§ **Your task**
Word for word, print every entry below.

§ **Given entries**
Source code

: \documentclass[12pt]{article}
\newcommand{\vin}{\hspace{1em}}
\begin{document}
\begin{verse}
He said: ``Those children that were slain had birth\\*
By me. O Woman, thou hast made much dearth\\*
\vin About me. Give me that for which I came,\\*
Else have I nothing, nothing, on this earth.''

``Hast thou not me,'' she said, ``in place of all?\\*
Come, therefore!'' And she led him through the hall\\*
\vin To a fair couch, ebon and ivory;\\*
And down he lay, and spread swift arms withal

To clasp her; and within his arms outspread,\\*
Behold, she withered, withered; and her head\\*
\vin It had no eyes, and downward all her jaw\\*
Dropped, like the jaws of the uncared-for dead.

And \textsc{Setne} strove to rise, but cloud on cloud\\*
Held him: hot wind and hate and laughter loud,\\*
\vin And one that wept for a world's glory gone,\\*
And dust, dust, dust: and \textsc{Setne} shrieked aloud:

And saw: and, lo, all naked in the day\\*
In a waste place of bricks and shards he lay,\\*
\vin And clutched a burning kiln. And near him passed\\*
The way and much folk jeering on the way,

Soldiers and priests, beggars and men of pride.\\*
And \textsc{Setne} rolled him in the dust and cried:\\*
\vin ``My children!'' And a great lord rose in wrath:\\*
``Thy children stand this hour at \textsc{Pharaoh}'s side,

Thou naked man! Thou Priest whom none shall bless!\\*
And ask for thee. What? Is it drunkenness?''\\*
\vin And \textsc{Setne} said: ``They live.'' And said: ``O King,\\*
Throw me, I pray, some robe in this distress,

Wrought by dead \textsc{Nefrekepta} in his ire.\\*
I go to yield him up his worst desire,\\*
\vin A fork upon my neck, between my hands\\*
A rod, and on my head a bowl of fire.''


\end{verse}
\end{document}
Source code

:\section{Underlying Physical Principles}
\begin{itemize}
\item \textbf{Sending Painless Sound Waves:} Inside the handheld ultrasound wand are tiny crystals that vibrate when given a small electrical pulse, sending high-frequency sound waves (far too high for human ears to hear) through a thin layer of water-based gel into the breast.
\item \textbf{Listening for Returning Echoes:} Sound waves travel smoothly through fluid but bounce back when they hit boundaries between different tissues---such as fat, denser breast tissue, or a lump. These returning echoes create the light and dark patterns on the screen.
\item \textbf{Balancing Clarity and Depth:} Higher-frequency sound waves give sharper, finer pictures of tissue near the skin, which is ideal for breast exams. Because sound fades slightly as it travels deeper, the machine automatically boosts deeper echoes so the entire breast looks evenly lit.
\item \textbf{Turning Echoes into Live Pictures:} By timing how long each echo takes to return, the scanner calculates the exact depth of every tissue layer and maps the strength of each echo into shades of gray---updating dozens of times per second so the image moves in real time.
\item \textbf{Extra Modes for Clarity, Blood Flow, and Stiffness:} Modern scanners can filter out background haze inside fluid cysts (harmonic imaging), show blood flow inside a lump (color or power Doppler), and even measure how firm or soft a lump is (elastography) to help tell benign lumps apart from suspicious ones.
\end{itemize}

§ **Solution to this exercise**
Source code

: \documentclass[12pt]{article}
\newcommand{\vin}{\hspace{1em}}
\begin{document}
\begin{verse}
He said: ``Those children that were slain had birth\\*
By me. O Woman, thou hast made much dearth\\*
\vin About me. Give me that for which I came,\\*
Else have I nothing, nothing, on this earth.''

``Hast thou not me,'' she said, ``in place of all?\\*
Come, therefore!'' And she led him through the hall\\*
\vin To a fair couch, ebon and ivory;\\*
And down he lay, and spread swift arms withal

To clasp her; and within his arms outspread,\\*
Behold, she withered, withered; and her head\\*
\vin It had no eyes, and downward all her jaw\\*
Dropped, like the jaws of the uncared-for dead.

And \textsc{Setne} strove to rise, but cloud on cloud\\*
Held him: hot wind and hate and laughter loud,\\*
\vin And one that wept for a world's glory gone,\\*
And dust, dust, dust: and \textsc{Setne} shrieked aloud:

And saw: and, lo, all naked in the day\\*
In a waste place of bricks and shards he lay,\\*
\vin And clutched a burning kiln. And near him passed\\*
The way and much folk jeering on the way,

Soldiers and priests, beggars and men of pride.\\*
And \textsc{Setne} rolled him in the dust and cried:\\*
\vin ``My children!'' And a great lord rose in wrath:\\*
``Thy children stand this hour at \textsc{Pharaoh}'s side,

Thou naked man! Thou Priest whom none shall bless!\\*
And ask for thee. What? Is it drunkenness?''\\*
\vin And \textsc{Setne} said: ``They live.'' And said: ``O King,\\*
Throw me, I pray, some robe in this distress,

Wrought by dead \textsc{Nefrekepta} in his ire.\\*
I go to yield him up his worst desire,\\*
\vin A fork upon my neck, between my hands\\*
A rod, and on my head a bowl of fire.''


\end{verse}
\end{document}
Source code

:\section{Underlying Physical Principles}
\begin{itemize}
\item \textbf{Sending Painless Sound Waves:} Inside the handheld ultrasound wand are tiny crystals that vibrate when given a small electrical pulse, sending high-frequency sound waves (far too high for human ears to hear) through a thin layer of water-based gel into the breast.
\item \textbf{Listening for Returning Echoes:} Sound waves travel smoothly through fluid but bounce back when they hit boundaries between different tissues---such as fat, denser breast tissue, or a lump. These returning echoes create the light and dark patterns on the screen.
\item \textbf{Balancing Clarity and Depth:} Higher-frequency sound waves give sharper, finer pictures of tissue near the skin, which is ideal for breast exams. Because sound fades slightly as it travels deeper, the machine automatically boosts deeper echoes so the entire breast looks evenly lit.
\item \textbf{Turning Echoes into Live Pictures:} By timing how long each echo takes to return, the scanner calculates the exact depth of every tissue layer and maps the strength of each echo into shades of gray---updating dozens of times per second so the image moves in real time.
\item \textbf{Extra Modes for Clarity, Blood Flow, and Stiffness:} Modern scanners can filter out background haze inside fluid cysts (harmonic imaging), show blood flow inside a lump (color or power Doppler), and even measure how firm or soft a lump is (elastography) to help tell benign lumps apart from suspicious ones.
\end{itemize}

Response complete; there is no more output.